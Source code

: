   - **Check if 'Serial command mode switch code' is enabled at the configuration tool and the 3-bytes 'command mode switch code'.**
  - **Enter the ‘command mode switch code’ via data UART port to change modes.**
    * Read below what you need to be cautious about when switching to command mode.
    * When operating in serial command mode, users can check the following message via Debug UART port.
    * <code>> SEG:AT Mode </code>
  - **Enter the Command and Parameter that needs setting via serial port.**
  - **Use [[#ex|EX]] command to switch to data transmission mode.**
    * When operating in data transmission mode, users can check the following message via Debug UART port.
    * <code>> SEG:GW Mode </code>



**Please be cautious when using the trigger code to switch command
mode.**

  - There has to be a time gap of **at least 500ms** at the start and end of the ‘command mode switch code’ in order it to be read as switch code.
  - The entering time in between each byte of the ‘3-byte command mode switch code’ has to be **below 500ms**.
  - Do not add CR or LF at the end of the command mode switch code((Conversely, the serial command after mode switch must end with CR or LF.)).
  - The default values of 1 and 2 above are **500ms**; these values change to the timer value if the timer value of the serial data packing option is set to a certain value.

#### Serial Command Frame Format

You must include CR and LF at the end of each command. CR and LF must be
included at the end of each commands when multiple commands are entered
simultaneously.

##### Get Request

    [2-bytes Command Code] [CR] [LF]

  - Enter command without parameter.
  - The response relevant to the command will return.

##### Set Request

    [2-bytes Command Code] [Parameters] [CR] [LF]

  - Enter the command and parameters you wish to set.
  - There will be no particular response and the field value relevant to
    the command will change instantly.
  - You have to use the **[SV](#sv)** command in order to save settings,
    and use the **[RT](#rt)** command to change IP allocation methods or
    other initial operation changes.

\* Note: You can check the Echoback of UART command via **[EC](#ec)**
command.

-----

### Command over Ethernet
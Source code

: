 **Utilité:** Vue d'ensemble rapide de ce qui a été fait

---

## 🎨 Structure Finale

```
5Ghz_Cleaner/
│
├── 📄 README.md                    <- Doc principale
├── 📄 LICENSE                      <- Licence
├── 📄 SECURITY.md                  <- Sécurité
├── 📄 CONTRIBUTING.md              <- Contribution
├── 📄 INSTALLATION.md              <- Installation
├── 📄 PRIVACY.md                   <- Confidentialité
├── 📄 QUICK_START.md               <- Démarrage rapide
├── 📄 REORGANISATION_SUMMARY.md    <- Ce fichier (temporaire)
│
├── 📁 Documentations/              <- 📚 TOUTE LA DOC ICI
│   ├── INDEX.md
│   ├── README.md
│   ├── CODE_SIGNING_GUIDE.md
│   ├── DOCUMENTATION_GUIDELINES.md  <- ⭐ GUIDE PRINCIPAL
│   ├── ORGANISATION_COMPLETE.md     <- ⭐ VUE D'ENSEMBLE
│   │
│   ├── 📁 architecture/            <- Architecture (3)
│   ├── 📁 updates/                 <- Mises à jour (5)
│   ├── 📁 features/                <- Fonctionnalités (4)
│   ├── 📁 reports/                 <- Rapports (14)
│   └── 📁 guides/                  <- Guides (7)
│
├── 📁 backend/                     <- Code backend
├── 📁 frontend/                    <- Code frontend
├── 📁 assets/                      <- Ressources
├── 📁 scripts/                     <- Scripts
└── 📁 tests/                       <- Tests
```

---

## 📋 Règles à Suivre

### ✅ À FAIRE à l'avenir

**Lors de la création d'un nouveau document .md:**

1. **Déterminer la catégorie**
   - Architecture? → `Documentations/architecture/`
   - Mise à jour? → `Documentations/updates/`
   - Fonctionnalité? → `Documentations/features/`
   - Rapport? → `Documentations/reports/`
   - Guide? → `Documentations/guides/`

* * *

= Exercise aim =
The only acceptable answer is the full set of entries, repeated exactly.

= Exercise answer =
Source code

:   - **Check if 'Serial command mode switch code' is enabled at the configuration tool and the 3-bytes 'command mode switch code'.**
  - **Enter the ‘command mode switch code’ via data UART port to change modes.**
    * Read below what you need to be cautious about when switching to command mode.
    * When operating in serial command mode, users can check the following message via Debug UART port.
    * <code>> SEG:AT Mode </code>
  - **Enter the Command and Parameter that needs setting via serial port.**
  - **Use [[#ex|EX]] command to switch to data transmission mode.**
    * When operating in data transmission mode, users can check the following message via Debug UART port.
    * <code>> SEG:GW Mode </code>



**Please be cautious when using the trigger code to switch command
mode.**

  - There has to be a time gap of **at least 500ms** at the start and end of the ‘command mode switch code’ in order it to be read as switch code.
  - The entering time in between each byte of the ‘3-byte command mode switch code’ has to be **below 500ms**.
  - Do not add CR or LF at the end of the command mode switch code((Conversely, the serial command after mode switch must end with CR or LF.)).
  - The default values of 1 and 2 above are **500ms**; these values change to the timer value if the timer value of the serial data packing option is set to a certain value.

#### Serial Command Frame Format

You must include CR and LF at the end of each command. CR and LF must be
included at the end of each commands when multiple commands are entered
simultaneously.

##### Get Request

    [2-bytes Command Code] [CR] [LF]

  - Enter command without parameter.
  - The response relevant to the command will return.

##### Set Request

    [2-bytes Command Code] [Parameters] [CR] [LF]

  - Enter the command and parameters you wish to set.
  - There will be no particular response and the field value relevant to
    the command will change instantly.
  - You have to use the **[SV](#sv)** command in order to save settings,
    and use the **[RT](#rt)** command to change IP allocation methods or
    other initial operation changes.

\* Note: You can check the Echoback of UART command via **[EC](#ec)**
command.

-----

### Command over Ethernet
Source code

: **Utilité:** Vue d'ensemble rapide de ce qui a été fait

---

## 🎨 Structure Finale

```
5Ghz_Cleaner/
│
├── 📄 README.md                    <- Doc principale
├── 📄 LICENSE                      <- Licence
├── 📄 SECURITY.md                  <- Sécurité
├── 📄 CONTRIBUTING.md              <- Contribution
├── 📄 INSTALLATION.md              <- Installation
├── 📄 PRIVACY.md                   <- Confidentialité
├── 📄 QUICK_START.md               <- Démarrage rapide
├── 📄 REORGANISATION_SUMMARY.md    <- Ce fichier (temporaire)
│
├── 📁 Documentations/              <- 📚 TOUTE LA DOC ICI
│   ├── INDEX.md
│   ├── README.md
│   ├── CODE_SIGNING_GUIDE.md
│   ├── DOCUMENTATION_GUIDELINES.md  <- ⭐ GUIDE PRINCIPAL
│   ├── ORGANISATION_COMPLETE.md     <- ⭐ VUE D'ENSEMBLE
│   │
│   ├── 📁 architecture/            <- Architecture (3)
│   ├── 📁 updates/                 <- Mises à jour (5)
│   ├── 📁 features/                <- Fonctionnalités (4)
│   ├── 📁 reports/                 <- Rapports (14)
│   └── 📁 guides/                  <- Guides (7)
│
├── 📁 backend/                     <- Code backend
├── 📁 frontend/                    <- Code frontend
├── 📁 assets/                      <- Ressources
├── 📁 scripts/                     <- Scripts
└── 📁 tests/                       <- Tests
```

---

## 📋 Règles à Suivre

### ✅ À FAIRE à l'avenir

**Lors de la création d'un nouveau document .md:**

1. **Déterminer la catégorie**
   - Architecture? → `Documentations/architecture/`
   - Mise à jour? → `Documentations/updates/`
   - Fonctionnalité? → `Documentations/features/`
   - Rapport? → `Documentations/reports/`
   - Guide? → `Documentations/guides/`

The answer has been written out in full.